What I remember most about the first time was the way that man laughs, how readily he does, and how his upper arms shake with joy. The ad was a sign – as unexpected as me with a newspaper in my hand – it was a gift, a call for peace, on what was turning out to be a very bad day.
Armed only with a texting cell phone, which is high tech for me, and one flickering bar of service, I texted my partner Ming from the lunchroom and asked if he wanted to go, and if so could he get tickets? There was a flurry of texts – which day, what time, which one could Ming reasonably get to immediately upon returning from a ten day trip to Australia and Singapore?

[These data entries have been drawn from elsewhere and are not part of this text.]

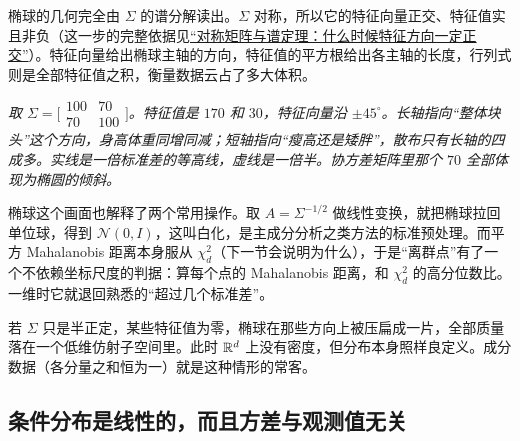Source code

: 椭球的几何完全由 \(\Sigma\) 的谱分解读出。\(\Sigma\) 对称，所以它的特征向量正交、特征值实且非负（这一步的完整依据见\hyperref[sec:03-Linear-Algebra/06-Symmetric-and-Positive-Definite-Matrices/01]{``对称矩阵与谱定理：什么时候特征方向一定正交''}）。特征向量给出椭球主轴的方向，特征值的平方根给出各主轴的长度，行列式则是全部特征值之积，衡量数据云占了多大体积。

\begin{center}

\emph{取 \(\Sigma=\bigl[\begin{smallmatrix}100&70\\70&100\end{smallmatrix}\bigr]\)。特征值是 \(170\) 和 \(30\)，特征向量沿 \(\pm45^\circ\)。长轴指向``整体块头''这个方向，身高体重同增同减；短轴指向``瘦高还是矮胖''，散布只有长轴的四成多。实线是一倍标准差的等高线，虚线是一倍半。协方差矩阵里那个 \(70\) 全部体现为椭圆的倾斜。}
\end{center}

椭球这个画面也解释了两个常用操作。取 \(A=\Sigma^{-1/2}\) 做线性变换，就把椭球拉回单位球，得到 \(\mathcal N(0,I)\)，这叫白化，是主成分分析之类方法的标准预处理。而平方 Mahalanobis 距离本身服从 \(\chi^2_d\)（下一节会说明为什么），于是``离群点''有了一个不依赖坐标尺度的判据：算每个点的 Mahalanobis 距离，和 \(\chi^2_d\) 的高分位数比。一维时它就退回熟悉的``超过几个标准差''。

若 \(\Sigma\) 只是半正定，某些特征值为零，椭球在那些方向上被压扁成一片，全部质量落在一个低维仿射子空间里。此时 \(\R^d\) 上没有密度，但分布本身照样良定义。成分数据（各分量之和恒为一）就是这种情形的常客。

\subsection{条件分布是线性的，而且方差与观测值无关}

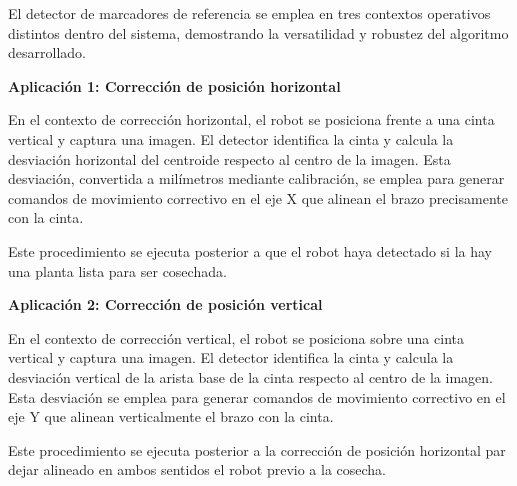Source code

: El detector de marcadores de referencia se emplea en tres contextos operativos distintos dentro del sistema, demostrando la versatilidad y robustez del algoritmo desarrollado.

\textbf{Aplicación 1: Corrección de posición horizontal}

En el contexto de corrección horizontal, el robot se posiciona frente a una cinta vertical y captura una imagen. El detector identifica la cinta y calcula la desviación horizontal del centroide respecto al centro de la imagen. Esta desviación, convertida a milímetros mediante calibración, se emplea para generar comandos de movimiento correctivo en el eje X que alinean el brazo precisamente con la cinta.

Este procedimiento se ejecuta posterior a que el robot haya detectado si la hay una planta lista para ser cosechada.

\textbf{Aplicación 2: Corrección de posición vertical}

En el contexto de corrección vertical, el robot se posiciona sobre una cinta vertical y captura una imagen. El detector identifica la cinta y calcula la desviación vertical de la arista base de la cinta respecto al centro de la imagen. Esta desviación se emplea para generar comandos de movimiento correctivo en el eje Y que alinean verticalmente el brazo con la cinta.

Este procedimiento se ejecuta posterior a la corrección de posición horizontal par dejar alineado en ambos sentidos el robot previo a la cosecha.

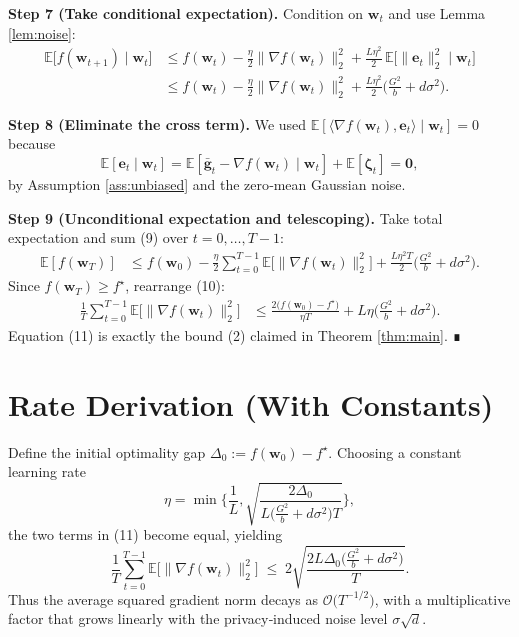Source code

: \documentclass{article}
\begin{document}
\noindent\textbf{Step 7 (Take conditional expectation).}  
Condition on $\mathbf{w}_t$ and use Lemma \ref{lem:noise}:
\begin{align}
\mathbb{E}\big[f(\mathbf{w}_{t+1})\mid\mathbf{w}_t\big]
&\le f(\mathbf{w}_t)
   -\frac{\eta}{2}\|\nabla f(\mathbf{w}_t)\|_2^{2}
   +\frac{L\eta^{2}}{2}\,\mathbb{E}\big[\|\mathbf{e}_t\|_2^{2}\mid\mathbf{w}_t\big] \nonumber\\
&\le f(\mathbf{w}_t)
   -\frac{\eta}{2}\|\nabla f(\mathbf{w}_t)\|_2^{2}
   +\frac{L\eta^{2}}{2}\Big(\frac{G^{2}}{b}+d\sigma^{2}\Big). \tag{9}
\end{align}

\noindent\textbf{Step 8 (Eliminate the cross term).}  
We used $\mathbb{E}[\langle\nabla f(\mathbf{w}_t),\mathbf{e}_t\rangle\mid\mathbf{w}_t]=0$ because
\[
\mathbb{E}[\mathbf{e}_t\mid\mathbf{w}_t]
= \mathbb{E}[\bar{\mathbf{g}}_t-\nabla f(\mathbf{w}_t)\mid\mathbf{w}_t]
  +\mathbb{E}[\bm{\zeta}_t]=\mathbf{0},
\]
by Assumption \ref{ass:unbiased} and the zero‑mean Gaussian noise.

\noindent\textbf{Step 9 (Unconditional expectation and telescoping).}  
Take total expectation and sum (9) over $t=0,\dots,T-1$:
\begin{align}
\mathbb{E}[f(\mathbf{w}_T)]
&\le f(\mathbf{w}_0)
   -\frac{\eta}{2}\sum_{t=0}^{T-1}\mathbb{E}\big[\|\nabla f(\mathbf{w}_t)\|_2^{2}\big]
   +\frac{L\eta^{2}T}{2}\Big(\frac{G^{2}}{b}+d\sigma^{2}\Big). \tag{10}
\end{align}
Since $f(\mathbf{w}_T)\ge f^\star$, rearrange (10):
\begin{align}
\frac{1}{T}\sum_{t=0}^{T-1}\mathbb{E}\big[\|\nabla f(\mathbf{w}_t)\|_2^{2}\big]
&\le
\frac{2\big(f(\mathbf{w}_0)-f^\star\big)}{\eta T}
   +L\eta\Big(\frac{G^{2}}{b}+d\sigma^{2}\Big). \tag{11}
\end{align}
Equation (11) is exactly the bound (2) claimed in Theorem \ref{thm:main}.  ∎

\section*{Rate Derivation (With Constants)}
Define the initial optimality gap $\Delta_0:=f(\mathbf{w}_0)-f^\star$.  
Choosing a constant learning rate
\[
\eta = \min\Big\{\frac{1}{L},\sqrt{\frac{2\Delta_0}{L\big(\frac{G^{2}}{b}+d\sigma^{2}\big)T}}\Big\},
\]
the two terms in (11) become equal, yielding
\[
\frac{1}{T}\sum_{t=0}^{T-1}\mathbb{E}\big[\|\nabla f(\mathbf{w}_t)\|_2^{2}\big]
\;\le\;
2\sqrt{\frac{2L\Delta_0\big(\frac{G^{2}}{b}+d\sigma^{2}\big)}{T}}.
\]
Thus the average squared gradient norm decays as $\mathcal{O}\!\big(T^{-1/2}\big)$, with a multiplicative factor that grows linearly with the privacy‑induced noise level $\sigma\sqrt{d}$.
\end{document}

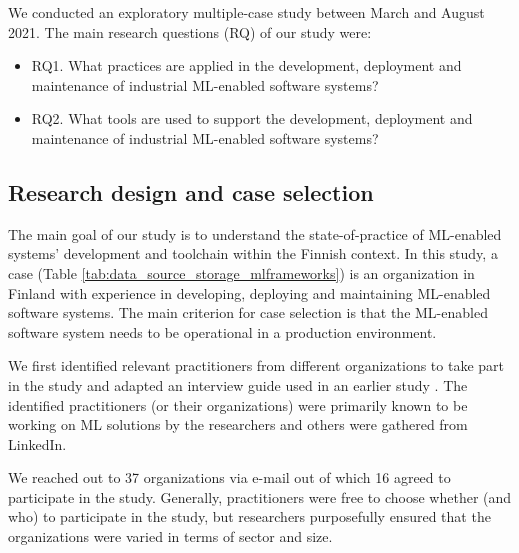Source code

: %

We conducted an exploratory multiple-case study \cite{Runeson2008} between March and August 2021. 
The main research questions (RQ) of our study were:
\begin{itemize}
    \item RQ1. What practices are applied in the development, deployment and maintenance of industrial ML-enabled software systems?
    \item RQ2. What tools are used to support the development, deployment and maintenance of industrial ML-enabled software systems?
\end{itemize}

\subsection{Research design and case selection}
The main goal of our study is to understand the state-of-practice of ML-enabled systems' development and toolchain within the Finnish context. In this study, a case (Table \ref{tab:data_source_storage_mlframeworks}) is an organization in Finland with experience in developing, deploying and maintaining ML-enabled software systems. The main criterion for case selection is that the ML-enabled software system needs to be operational in a production environment. %

We first identified relevant practitioners from different organizations to take part in the study and adapted an interview guide used in an earlier study \cite{Lwakatare2019}. The identified practitioners (or their organizations) were primarily known to be working on ML solutions by the researchers and others were gathered from LinkedIn. %

We reached out to 37 organizations via e-mail out of which 16 agreed to participate in the study. %
Generally, practitioners were free to choose whether (and who) to participate in the study, but researchers purposefully ensured that the organizations were varied in terms of sector and size.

He got tickets. But somehow in our truncated back and forth, and our New Yorkers’ assumption of options, we failed to realize there was only one public talk on Awakening the Heart of Selflessness, and what he had purchased were seats for the final in a series of six intensive teachings on the Commentary on Bodhicitta, which was delivered in Tibetan and translated.
We went, of course, because when you have the chance to hear the Dalai Lama, you go.
It was a dense teaching, with a heavy emphasis on how to meditate, offered by a jolly robed man sitting cross-legged on an enormous, ornate throne; a man, I guess I should be calling him His Holiness, who popped a maroon visor (which matched his robe) onto his bald head with a grin to read the scriptures. I enjoyed his English punctuations: “Generally speaking, vegetarian food is best.” “Mainly using common sense, isn’t it?” One of his messages was joyous effort, and amid his directions for how to cultivate a single point of attention, how to understand that appearance is not the true nature of reality, and how we are all too attached to “I,” this comment stood out:
“Just as the wind blows a piece of cotton, so shall I be controlled by joy.”
The wind has blown me all over the place recently, and I am so grateful to have a cheerful, maroon-visored reminder to relax into it and let it be joyful.